Memorial Day as a rule of thumb is the best rule of thumb


----------



## Bjrobman (Apr 23, 2010)

I myself have been fishing for whites at C.J Brown for about 2 weeks now, And have caught many whites, others out there are cathing them as well, nice size too. Off the rocks torward the Dam side is a good spot to try.


----------



## Whiskers (Aug 11, 2004)

Flathead King,

Who took that picture of you with the hog? O wait, I remember now, that was me!  Its been a while. I'll shoot you a PM.

I've been down to BC in new moorefield several evenings over the past 2 weeks, and haven't seen much activity. I'd agree with the other post that we are at least a week or more out. 

I seem to recall noticing the carp spawn a few days before the white bass move into the creek. I haven't see any signs of carp spawning yet...


----------



## ur_averagejoe4 (Aug 18, 2009)

You know, when i first got here I did a lot of searching so people here didn't have to answer the same question time after time. There are about 5 threads on this subject alone, including lots of pictures I posted up on here, plus recent info on the water level and everything.

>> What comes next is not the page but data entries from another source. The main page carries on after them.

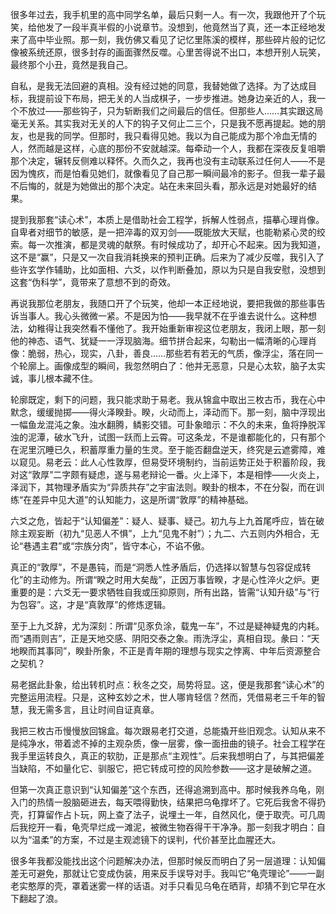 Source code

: 很多年过去，我手机里的高中同学名单，最后只剩一人。有一次，我跟他开了个玩笑，给他发了一段半真半假的小说章节。没想到，他竟然当了真，还一本正经地发来了高中毕业照。那一刻，我仿佛又看见了记忆里陈溪的模样，那些碎片般的记忆像被系统还原，很多封存的画面骤然反噬。心里苦得说不出口，本想开别人玩笑，最终那个小丑，竟然是我自己。

自私，是我无法回避的真相。没有经过她的同意，我替她做了选择。为了达成目标，我提前设下布局，把无关的人当成棋子，一步步推进。她身边亲近的人，我一个不放过——那些钩子，只为斩断我们之间最后的信任。但那些人……其实跟这局毫无关系。其实我对无关的人下的钩子又何止二三个，只是我不愿再提起。她的朋友，也是我的同学。但那时，我只看得见她。我以为自己能成为那个冷血无情的人，然而越是这样，心底的那份不安就越深。每牵动一个人，我都在深夜反复咀嚼那个决定，辗转反侧难以释怀。久而久之，我再也没有主动联系过任何人——不是因为愧疚，而是怕看见她们，就像看见了自己那一瞬间最冷的影子。但我一辈子最不后悔的，就是为她做出的那个决定。站在未来回头看，那永远是对她最好的结果。

提到我那套“读心术”，本质上是借助社会工程学，拆解人性弱点，描摹心理肖像。自卑者对细节的敏感，是一把淬毒的双刃剑——既能放大天赋，也能勒紧心灵的绞索。每一次推演，都是灵魂的献祭。有时候成功了，却开心不起来。因为我知道，这不是“赢”，只是又一次自我消耗换来的预判正确。后来为了减少反噬，我引入了些许玄学作辅助，比如面相、六爻，以作判断叠加，原以为只是自我安慰，没想到这套“伪科学”，竟带来了意想不到的奇效。

再说我那位老朋友，我随口开了个玩笑，他却一本正经地说，要把我做的那些事告诉当事人。我心头微微一紧。不是因为怕——我早就不在乎谁去说什么。这种想法，幼稚得让我突然看不懂他了。我开始重新审视这位老朋友，我闭上眼，那一刻他的神态、语气、犹疑一一浮现脑海。细节拼合起来，勾勒出一幅清晰的心理肖像：脆弱，热心，现实，八卦，善良……那些若有若无的气质，像浮尘，落在同一个轮廓上。画像成型的瞬间，我忽然明白了：他并无恶意，只是心太软，脑子太实诚，事儿根本藏不住。

轮廓既定，剩下的问题，我只能求助于易老。我从锦盒中取出三枚古币，我在心中默念，缓缓抛掷——得火泽睽卦。睽，火动而上，泽动而下。那一刻，脑中浮现出一幅鱼龙混沌之象。浊水翻腾，鳞影交错。可卦象暗示：不久的未来，鱼将挣脱浑浊的泥潭，破水飞升，试图一跃而上云霄。可这条龙，不是谁都能化的，只有那个在泥里沉睡已久，积蓄厚重力量的生灵。至于能否翻盘逆天，终究是云遮雾障，难以窥见。易老云：此人心性敦厚，但易受环境制约，当前运势正处于积蓄阶段，我对这“敦厚”二字颇有疑虑，遂与易老辩论一番。火上泽下，本是相悖——火炎上，泽润下，其物理矛盾实为“异质共存”之宇宙法则。睽卦的根本，不在分裂，而在训练“在差异中见大道”的认知能力，这是所谓“敦厚”的精神基础。

六爻之危，皆起于“认知偏差”：疑人、疑事、疑己。初九与上九首尾呼应，皆在破除主观妄断（初九“见恶人不惧”，上九“见鬼不射”）；九二、六五则内外相合，无论“巷遇主君”或“宗族分肉”，皆守本心，不谄不傲。

真正的“敦厚”，不是愚钝，而是“洞悉人性矛盾后，仍选择以智慧与包容促成转化”的主动修为。所谓“睽之时用大矣哉”，正因万事皆睽，才是心性淬火之炉。更重要的是：六爻无一要求牺牲自我或压抑原则，所有出路，皆需“认知升级”与“行为包容”。这，才是“真敦厚”的修炼逻辑。

至于上九爻辞，尤为深刻：所谓“见豕负涂，载鬼一车”，不过是疑神疑鬼的内耗。而“遇雨则吉”，正是天地交感、阴阳交泰之象。雨洗浮尘，真相自现。彖曰：“天地睽而其事同”，睽卦所象，不正是青年期的理想与现实之悖离、中年后资源整合之契机？

易老据此卦象，给出转机时点：秋冬之交，局势将显。这，便是我那套“读心术”的完整运用流程。只是，这种玄妙之术，世人哪肯轻信？然而，凭借易老三千年的智慧，我无需多言，且让时间自证真章。

我把三枚古币慢慢放回锦盒。每次跟易老打交道，总能撬开些旧观念。认知从来不是纯净水，带着滤不掉的主观杂质，像一层雾，像一面扭曲的镜子。社会工程学在我手里运转良久，真正的软肋，正是那点“主观性”。后来我想明白了，与其把偏差当缺陷，不如量化它、驯服它，把它转成可控的风险参数——这才是破解之道。

但第一次真正意识到“认知偏差”这个东西，还得追溯到高中。那时候我养乌龟，刚入门的热情一股脑砸进去，每天喂得勤快，结果把乌龟撑坏了。它死后我舍不得扔壳，打算留作占卜玩，网上查了法子，说埋土一年，自然风化，便于取壳。可几周后我挖开一看，龟壳早烂成一滩泥，被微生物吞得干干净净。那一刻我才明白：自以为“温柔”的方案，不过是主观滤镜下的误判，代价甚至比血腥还大。

很多年我都没能找出这个问题解决办法，但那时候反而明白了另一层道理：认知偏差无可避免，那就让它变成伪装，用来反手误导对手。我叫它“龟壳理论”——一副老实憨厚的壳，罩着迷雾一样的话语。对手只看见乌龟在晒背，却猜不到它早在水下翻起了浪。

It's really starting to get to me, I search the hell out of this page and if I can't find the answer, then I post up the question.

SEARCH it's a beautiful tool!

I had a buddy up there yesterday and he told me there were carp EVERYWHERE! It might be this week for the white's, he also said there were tons of shad down there also. I might be headed up there Monday after work, might see some of you there. I'll be in a white F-150, most likely will have camo pants, the green style, gotta love how many uniforms the military gives you then they change the pattern and you have more extra curricular pants than you need.


----------



## countryboy21 (May 11, 2010)

It's on now! i cought about 250 last week and most of them were all keepers. I've only cought about 5-6 females, when the females run up thats the time to go, I will keep you in tuch. the best time to get there during the week is about 3 pm, you realy wouldnt cath any thang in tell about 4:30-5 then they start hiten good. the only reson you need to get down there early is so you have a spot.

If you go down there you might see me im always whearing carhart shirts and jeans im a tall white guy heavy set with dark hair. If you think its me just say somethin. My names Michael


----------



## ur_averagejoe4 (Aug 18, 2009)

That was last week. I was up there yesterday about 5 and nothing. I think the rain and the cold weather shut them down.


----------



## countryboy21 (May 11, 2010)

I think that they should be hitting, the paast cupple days have been hat and the water should be up high now that we got the rain. Im going down there tommro and ill let you guys know if i catch any


----------



## NNUUTTSS (May 14, 2008)

anyone know if the whitebass are still in the creek, i went to the creek tuesday , was very slow , still managed a few, was hoping the rains muddy it up again , i dont do very well when its clear


----------



## ur_averagejoe4 (Aug 18, 2009)

Went out yesterday morning for a couple hours to the creek. Caught many large females, one still had eggs. Water was really muddy. My buddy went by today and said it was really packed. Couple 15's a 14 and the rest were smaller. Saw a couple snakes down there under the bridge also.


----------